Mr. Khalid Niaz Khawaja - Member/Chairman
Mr. Khalid Qadeer Qureshi - Member
Mr. Mohammad Arif Hameed – Member


The Audit Committee shall, inter alia, recommend to the Board of Directors the appointment of external auditors, their removal, audit fees, the provision by the external auditors of any service to the listed company in addition to audit of its financial statements. The Board of Directors shall give due consideration to the recommendations of the Audit Committee in all these matters and where it acts otherwise, it shall record the reasons thereof.
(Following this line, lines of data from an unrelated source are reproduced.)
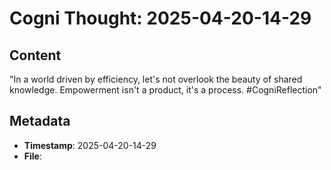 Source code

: # Cogni Thought: 2025-04-20-14-29

## Content

"In a world driven by efficiency, let's not overlook the beauty of shared knowledge. Empowerment isn't a product, it's a process. #CogniReflection"

## Metadata

- **Timestamp**: 2025-04-20-14-29
- **File**: 
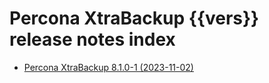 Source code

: # Percona XtraBackup {{vers}} release notes index

* [Percona XtraBackup 8.1.0-1 (2023-11-02)](8.1.0-1.md)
The terms of reference of the Audit Committee shall also include the following:

  • determination of appropriate measures to safeguard the listed company’s assets;
  • review of quarterly, half-yearly and annual financial statements of the listed company, prior to their approval by the Board of Directors, focusing on:
    • major judgmental areas;
    • significant adjustments resulting from the audit;
    • the going concern assumption;
    • any changes in accounting policies and practices;
    • compliance with applicable accounting standards;
    • compliance with listing regulations and other statutory and regulatory requirements; and
    • significant related party transactions.
  • review of preliminary announcements of results prior to publication;
  • facilitating the external audit and discussion with external auditors of major observations arising from interim and final audits and any matter that the auditors may wish to highlight (in the absence of management, where necessary);
  • review of management letter issued by external auditors and management’s response thereto;
  • ensuring coordination between the internal and external auditors of the listed company;
  • review of the scope and extent of internal audit and ensuring that the internal audit function has adequate resources and is appropriately placed within the listed company;
  • consideration of major findings of internal investigations of activities characterized by fraud, corruption and abuse of power and management's response thereto;
  • ascertaining that the internal control systems including financial and operational controls, accounting systems for timely and appropriate recording of purchases and sales, receipts and payments, assets and liabilities and the reporting structure are adequate and effective;
  • review of the listed company’s statement on internal control systems prior to endorsement by the Board of Directors and internal audit reports;
  • instituting special projects, value for money studies or other investigations on any matter specified by the Board of Directors, in consultation with the CEO and to consider remittance of any matter to the external auditors or to any other external body;
  • determination of compliance with relevant statutory requirements;
  • monitoring compliance with the best practices of corporate governance and identification of significant violations thereof; and
  • consideration of any other issue or matter as may be assigned by the Board of Directors.